Kevin Bonham, Forum News Service, Published December 27 2013
Marvin employee bonus tops $11MEmployees of Marvin Windows and Doors are enjoying a holiday like they haven’t seen in several years.
The company, based in Warroad, Minn., is distributing almost $11.3 million in profit-sharing funds to 2,769 employees at its plants in Warroad, as well as Grafton, N.D., and Baker, Ore.
That’s an average of $4,079 per employee.
However, not everybody gets that amount. It varies depending on factors such as seniority and position with the company, according to spokeswoman Brenda Baumann.
The $11.3 million distribution is the largest since 2007, when $13.1 million was paid to 3,479 employees.
The company did not offer any profit-sharing in 2009, 2010 or 2011 as a result of the economic recession that stalled the nation’s housing construction industry.
In 2012, Marvin shared about $800,000 in profits among 2,573 employees, for an average of about $310 per employee.
Marvin has had a profit sharing program for employees since 1957, distributing nearly $240 million over the 56 years. The record distribution was just less than $50.3 million to 3,573 employees in 2005.
Jake Marvin, company chairman and CEO, told employees at a recent annual meeting that the housing industry is slowly recovering and is projected to continue strengthening in 2014.
“We won’t yet see a return to the peaks of the last decade, but we believe the trend is clearly in a positive direction. The worst is behind us, and the future is promising,” he said in a prepared statement.

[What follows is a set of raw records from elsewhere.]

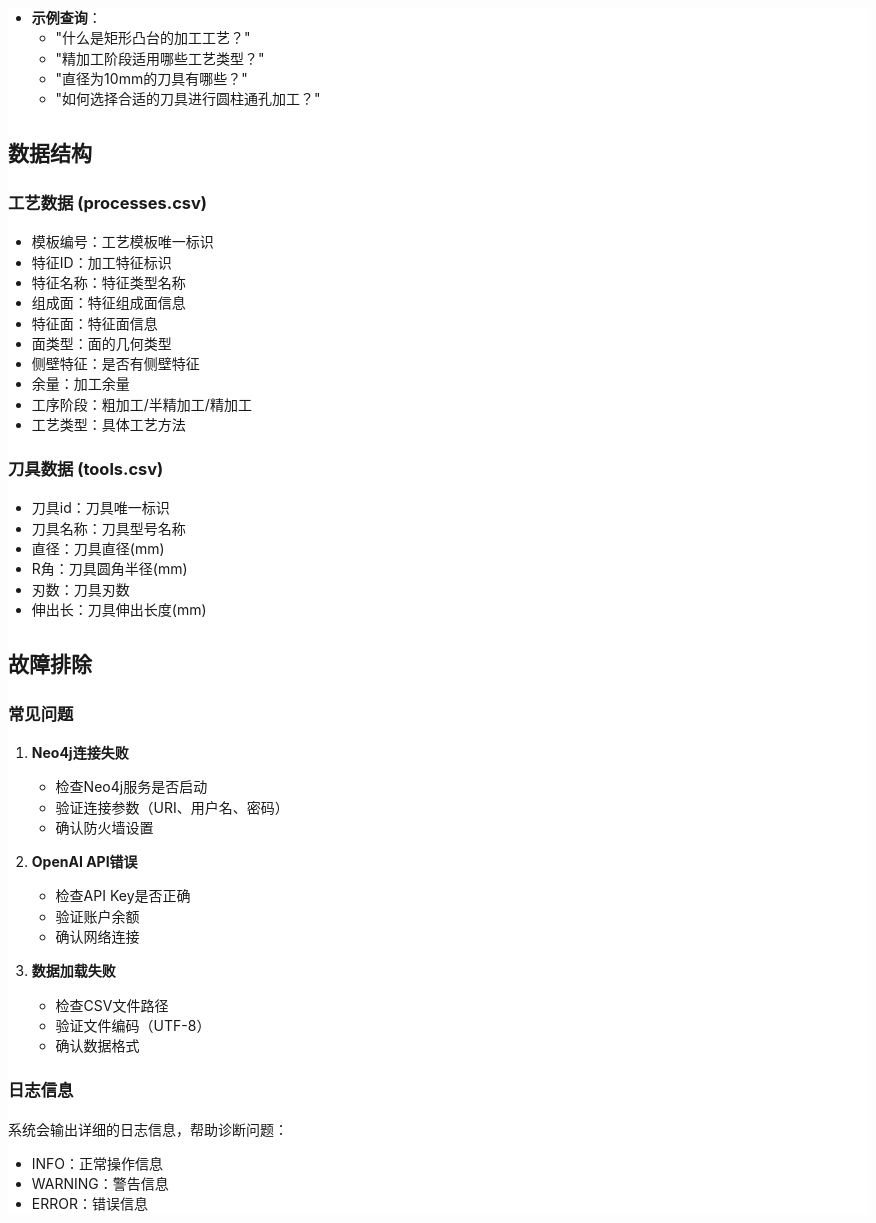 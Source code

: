 - **示例查询**：
  - "什么是矩形凸台的加工工艺？"
  - "精加工阶段适用哪些工艺类型？"
  - "直径为10mm的刀具有哪些？"
  - "如何选择合适的刀具进行圆柱通孔加工？"

## 数据结构

### 工艺数据 (processes.csv)
- 模板编号：工艺模板唯一标识
- 特征ID：加工特征标识
- 特征名称：特征类型名称
- 组成面：特征组成面信息
- 特征面：特征面信息
- 面类型：面的几何类型
- 侧壁特征：是否有侧壁特征
- 余量：加工余量
- 工序阶段：粗加工/半精加工/精加工
- 工艺类型：具体工艺方法

### 刀具数据 (tools.csv)
- 刀具id：刀具唯一标识
- 刀具名称：刀具型号名称
- 直径：刀具直径(mm)
- R角：刀具圆角半径(mm)
- 刃数：刀具刃数
- 伸出长：刀具伸出长度(mm)

## 故障排除

### 常见问题
1. **Neo4j连接失败**
   - 检查Neo4j服务是否启动
   - 验证连接参数（URI、用户名、密码）
   - 确认防火墙设置

2. **OpenAI API错误**
   - 检查API Key是否正确
   - 验证账户余额
   - 确认网络连接

3. **数据加载失败**
   - 检查CSV文件路径
   - 验证文件编码（UTF-8）
   - 确认数据格式

### 日志信息
系统会输出详细的日志信息，帮助诊断问题：
- INFO：正常操作信息
- WARNING：警告信息
- ERROR：错误信息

The company also announced that Paul Marvin will replace Jake Marvin as company chairman and CEO sometime in the next two to four years, according to Baumann. Paul Marvin, a nephew of Jake Marvin, currently is the company’s vice president of sales.
In his statement, Jake Marvin also honored longtime employee Kathy Fast, Warroad, who is retiring after 56 years in the company’s accounts receivable department.
“The legacy that Kathy and others like her have created for our company is incalculable,” he said. “We’re deeply grateful.”